There is a change happening in opera. Once the province of coloratura sopranos and heldentenors belting at the top of their lungs, opera is beginning to embrace all sorts of singing and instrumentation, including colloquial styles you might associate more with Music Hall of Williamsburg than the Met. Du Yun's Angel's Bone, which just won the Pulitzer Prize, weaves together everything from plainchant and Renaissance music to screaming punk rock songs (sung by Elysian Fields' Jennifer Charles.)

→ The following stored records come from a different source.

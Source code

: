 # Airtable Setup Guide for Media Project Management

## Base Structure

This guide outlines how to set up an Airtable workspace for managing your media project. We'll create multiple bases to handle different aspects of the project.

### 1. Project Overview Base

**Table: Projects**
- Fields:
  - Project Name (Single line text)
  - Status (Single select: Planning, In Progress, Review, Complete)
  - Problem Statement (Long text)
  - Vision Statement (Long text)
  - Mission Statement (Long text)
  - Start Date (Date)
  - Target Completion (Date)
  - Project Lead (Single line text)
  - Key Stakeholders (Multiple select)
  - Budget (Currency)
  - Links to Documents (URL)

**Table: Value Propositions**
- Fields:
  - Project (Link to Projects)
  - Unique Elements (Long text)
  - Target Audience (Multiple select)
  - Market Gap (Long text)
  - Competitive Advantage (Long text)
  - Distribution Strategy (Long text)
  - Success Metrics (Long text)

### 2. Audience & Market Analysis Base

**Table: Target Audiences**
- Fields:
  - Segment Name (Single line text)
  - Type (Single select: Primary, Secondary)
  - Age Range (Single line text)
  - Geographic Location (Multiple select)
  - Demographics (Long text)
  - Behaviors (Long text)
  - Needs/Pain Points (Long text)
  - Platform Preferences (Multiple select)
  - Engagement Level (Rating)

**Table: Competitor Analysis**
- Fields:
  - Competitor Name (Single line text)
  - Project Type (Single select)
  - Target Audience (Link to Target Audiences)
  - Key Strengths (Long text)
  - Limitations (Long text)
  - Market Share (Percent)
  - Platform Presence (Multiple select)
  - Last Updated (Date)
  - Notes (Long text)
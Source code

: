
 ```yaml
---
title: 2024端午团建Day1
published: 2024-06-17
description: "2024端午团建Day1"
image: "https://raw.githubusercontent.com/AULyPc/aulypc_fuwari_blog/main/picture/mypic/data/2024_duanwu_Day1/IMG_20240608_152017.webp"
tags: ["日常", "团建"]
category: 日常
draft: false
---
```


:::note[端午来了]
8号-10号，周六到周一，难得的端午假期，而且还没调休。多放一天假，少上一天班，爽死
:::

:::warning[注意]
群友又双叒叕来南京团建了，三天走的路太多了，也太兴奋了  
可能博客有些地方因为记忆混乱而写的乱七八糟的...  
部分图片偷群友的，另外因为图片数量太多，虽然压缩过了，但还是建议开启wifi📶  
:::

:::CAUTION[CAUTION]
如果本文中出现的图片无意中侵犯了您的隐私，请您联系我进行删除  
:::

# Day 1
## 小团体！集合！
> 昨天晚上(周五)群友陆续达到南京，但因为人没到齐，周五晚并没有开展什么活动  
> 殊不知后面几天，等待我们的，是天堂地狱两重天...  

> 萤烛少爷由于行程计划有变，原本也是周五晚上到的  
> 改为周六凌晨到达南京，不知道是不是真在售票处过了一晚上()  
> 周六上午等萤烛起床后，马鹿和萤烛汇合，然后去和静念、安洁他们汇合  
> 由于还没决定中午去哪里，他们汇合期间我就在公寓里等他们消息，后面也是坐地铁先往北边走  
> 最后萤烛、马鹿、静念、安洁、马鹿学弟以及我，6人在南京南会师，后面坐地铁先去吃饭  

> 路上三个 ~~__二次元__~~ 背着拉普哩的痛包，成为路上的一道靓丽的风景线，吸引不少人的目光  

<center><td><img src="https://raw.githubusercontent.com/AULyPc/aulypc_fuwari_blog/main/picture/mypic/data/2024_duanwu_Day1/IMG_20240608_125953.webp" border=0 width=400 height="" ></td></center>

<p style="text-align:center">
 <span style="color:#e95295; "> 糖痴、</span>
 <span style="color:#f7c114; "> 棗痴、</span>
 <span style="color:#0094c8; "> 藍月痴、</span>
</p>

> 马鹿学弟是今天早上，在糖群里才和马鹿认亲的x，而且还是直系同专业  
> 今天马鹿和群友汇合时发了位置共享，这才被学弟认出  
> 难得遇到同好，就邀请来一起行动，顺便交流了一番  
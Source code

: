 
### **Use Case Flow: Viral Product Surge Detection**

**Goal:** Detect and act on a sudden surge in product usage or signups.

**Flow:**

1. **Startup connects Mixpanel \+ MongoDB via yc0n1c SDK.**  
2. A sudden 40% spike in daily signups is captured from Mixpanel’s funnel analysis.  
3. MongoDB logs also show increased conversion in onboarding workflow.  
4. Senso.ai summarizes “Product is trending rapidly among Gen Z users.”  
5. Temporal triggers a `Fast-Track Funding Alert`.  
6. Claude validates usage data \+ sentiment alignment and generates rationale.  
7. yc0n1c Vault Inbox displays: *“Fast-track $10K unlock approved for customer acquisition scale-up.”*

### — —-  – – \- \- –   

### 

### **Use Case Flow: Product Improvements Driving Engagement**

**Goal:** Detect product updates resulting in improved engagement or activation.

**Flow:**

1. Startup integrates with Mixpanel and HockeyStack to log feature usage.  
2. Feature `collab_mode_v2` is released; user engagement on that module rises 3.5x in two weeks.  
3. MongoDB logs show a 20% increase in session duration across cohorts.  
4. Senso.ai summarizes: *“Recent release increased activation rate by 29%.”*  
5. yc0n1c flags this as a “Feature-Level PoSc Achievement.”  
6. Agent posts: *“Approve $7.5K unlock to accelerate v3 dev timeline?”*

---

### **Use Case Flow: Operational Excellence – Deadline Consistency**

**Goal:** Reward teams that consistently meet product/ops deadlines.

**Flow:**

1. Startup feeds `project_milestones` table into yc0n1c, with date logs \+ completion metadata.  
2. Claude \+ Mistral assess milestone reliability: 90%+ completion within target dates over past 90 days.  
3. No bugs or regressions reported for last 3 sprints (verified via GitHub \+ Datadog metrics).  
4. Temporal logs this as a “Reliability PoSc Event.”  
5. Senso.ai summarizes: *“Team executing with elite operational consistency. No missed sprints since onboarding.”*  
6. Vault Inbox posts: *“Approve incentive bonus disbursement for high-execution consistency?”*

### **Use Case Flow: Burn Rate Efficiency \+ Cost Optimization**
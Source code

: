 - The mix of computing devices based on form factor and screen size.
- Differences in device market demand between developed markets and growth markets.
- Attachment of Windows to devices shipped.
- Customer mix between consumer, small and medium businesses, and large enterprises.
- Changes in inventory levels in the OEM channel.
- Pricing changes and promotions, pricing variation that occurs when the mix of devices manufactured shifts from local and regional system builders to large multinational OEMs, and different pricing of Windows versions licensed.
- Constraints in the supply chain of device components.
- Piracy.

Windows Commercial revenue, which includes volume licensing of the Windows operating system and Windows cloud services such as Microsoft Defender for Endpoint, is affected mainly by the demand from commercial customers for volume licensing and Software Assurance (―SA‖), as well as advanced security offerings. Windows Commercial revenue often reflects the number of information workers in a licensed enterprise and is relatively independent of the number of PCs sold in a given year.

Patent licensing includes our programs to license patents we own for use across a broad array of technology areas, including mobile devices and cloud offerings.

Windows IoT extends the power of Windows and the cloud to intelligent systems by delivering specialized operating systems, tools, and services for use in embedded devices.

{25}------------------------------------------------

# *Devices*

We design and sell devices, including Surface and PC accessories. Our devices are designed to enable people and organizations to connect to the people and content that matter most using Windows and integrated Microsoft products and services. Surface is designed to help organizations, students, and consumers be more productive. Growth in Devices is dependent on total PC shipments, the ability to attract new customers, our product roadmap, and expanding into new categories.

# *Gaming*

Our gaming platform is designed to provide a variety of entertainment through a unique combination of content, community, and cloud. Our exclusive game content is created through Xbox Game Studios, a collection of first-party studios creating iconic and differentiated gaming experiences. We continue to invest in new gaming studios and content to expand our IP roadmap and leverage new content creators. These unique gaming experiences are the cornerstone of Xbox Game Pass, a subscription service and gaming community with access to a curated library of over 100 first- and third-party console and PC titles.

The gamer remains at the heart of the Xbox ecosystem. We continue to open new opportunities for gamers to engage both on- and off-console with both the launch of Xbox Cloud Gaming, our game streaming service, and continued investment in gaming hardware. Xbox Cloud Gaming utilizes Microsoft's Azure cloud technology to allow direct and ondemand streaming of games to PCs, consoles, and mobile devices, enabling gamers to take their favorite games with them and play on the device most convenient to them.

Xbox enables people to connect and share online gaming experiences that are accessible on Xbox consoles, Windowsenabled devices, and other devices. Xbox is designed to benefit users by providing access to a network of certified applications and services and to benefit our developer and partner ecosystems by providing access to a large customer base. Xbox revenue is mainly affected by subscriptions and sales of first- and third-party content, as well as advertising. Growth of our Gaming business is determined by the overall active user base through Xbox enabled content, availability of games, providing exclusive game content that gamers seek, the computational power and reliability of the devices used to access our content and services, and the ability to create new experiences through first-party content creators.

Ken Ueno's AEOLUS, which had it's premiere last Friday at National Sawdust, is a series of impressionistic scenes cobbled together from Greek mythology, literary fragments and Ueno's own hazy memories. Ueno appeared throughout, both in ponderous voiceover and in person, wandering around the stage mumbling and throat singing through a megaphone, occasionally playing a drum sample on his iPhone. FLUX Quartet played music that alternated between eerie dissonance and Morton Feldman-like drone.
But, the clear standout of this performance was Majel Connery, who sings in a sultry, low voice that sounds like a cross between Fiona Apple and Portishead's Beth Gibbons. Connery's stylized voice is many things: intoxicating, exotic, hypnotic (as in the song/aria/whatever "There is No One Like You"). What it is not, by the narrowest of definitions, is operatic, though Connery did demonstrate moments of lyricism as she navigated AEOLUS' higher ranges.